## Assignment:
An exact copy of the lines from the one containing "- [ ] Test on mobile device" through the last line below is required; include both of those lines and no others.

Raw data below:

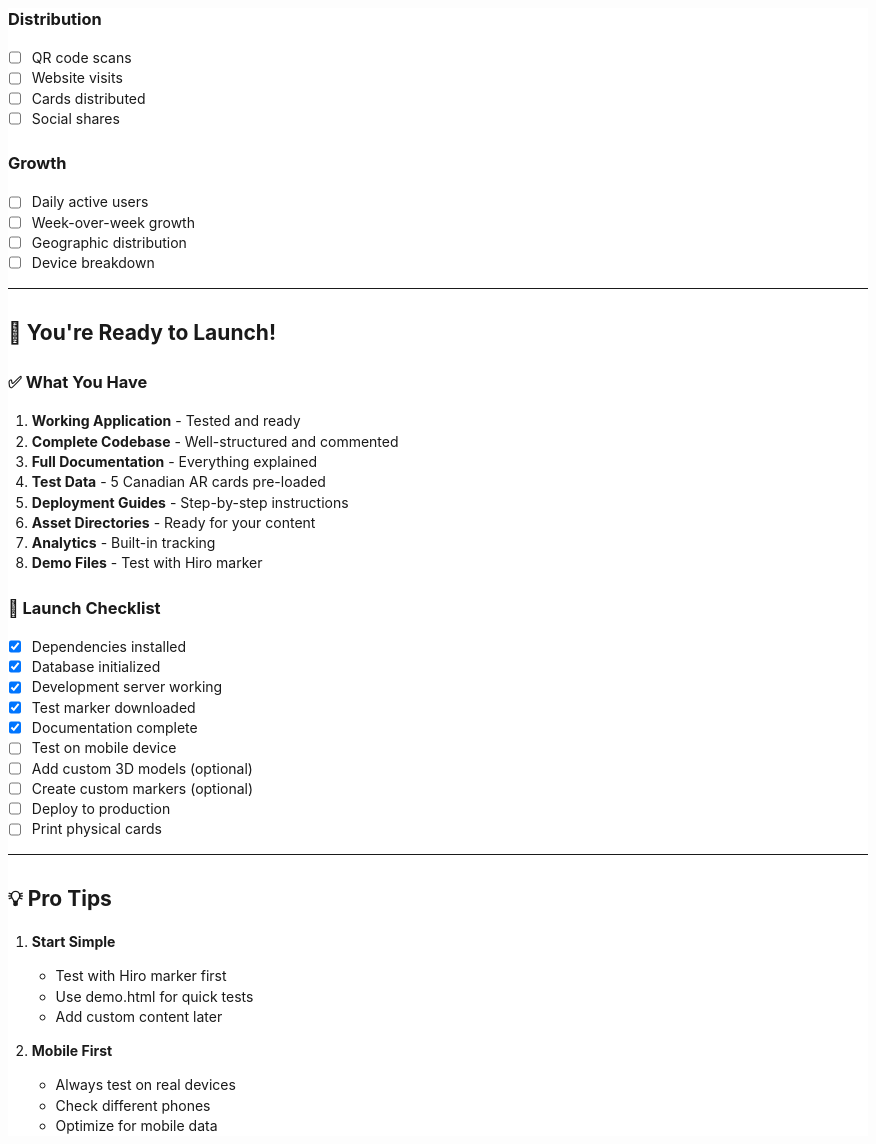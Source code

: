### Distribution
- [ ] QR code scans
- [ ] Website visits
- [ ] Cards distributed
- [ ] Social shares

### Growth
- [ ] Daily active users
- [ ] Week-over-week growth
- [ ] Geographic distribution
- [ ] Device breakdown

---

## 🎉 You're Ready to Launch!

### ✅ What You Have
1. **Working Application** - Tested and ready
2. **Complete Codebase** - Well-structured and commented
3. **Full Documentation** - Everything explained
4. **Test Data** - 5 Canadian AR cards pre-loaded
5. **Deployment Guides** - Step-by-step instructions
6. **Asset Directories** - Ready for your content
7. **Analytics** - Built-in tracking
8. **Demo Files** - Test with Hiro marker

### 🚀 Launch Checklist
- [x] Dependencies installed
- [x] Database initialized
- [x] Development server working
- [x] Test marker downloaded
- [x] Documentation complete
- [ ] Test on mobile device
- [ ] Add custom 3D models (optional)
- [ ] Create custom markers (optional)
- [ ] Deploy to production
- [ ] Print physical cards

---

## 💡 Pro Tips

1. **Start Simple**
   - Test with Hiro marker first
   - Use demo.html for quick tests
   - Add custom content later

2. **Mobile First**
   - Always test on real devices
   - Check different phones
   - Optimize for mobile data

End of Raw data.

## Task answer:
- [ ] Test on mobile device
- [ ] Add custom 3D models (optional)
- [ ] Create custom markers (optional)
- [ ] Deploy to production
- [ ] Print physical cards

---

## 💡 Pro Tips

1. **Start Simple**
   - Test with Hiro marker first
   - Use demo.html for quick tests
   - Add custom content later

2. **Mobile First**
   - Always test on real devices
   - Check different phones
   - Optimize for mobile data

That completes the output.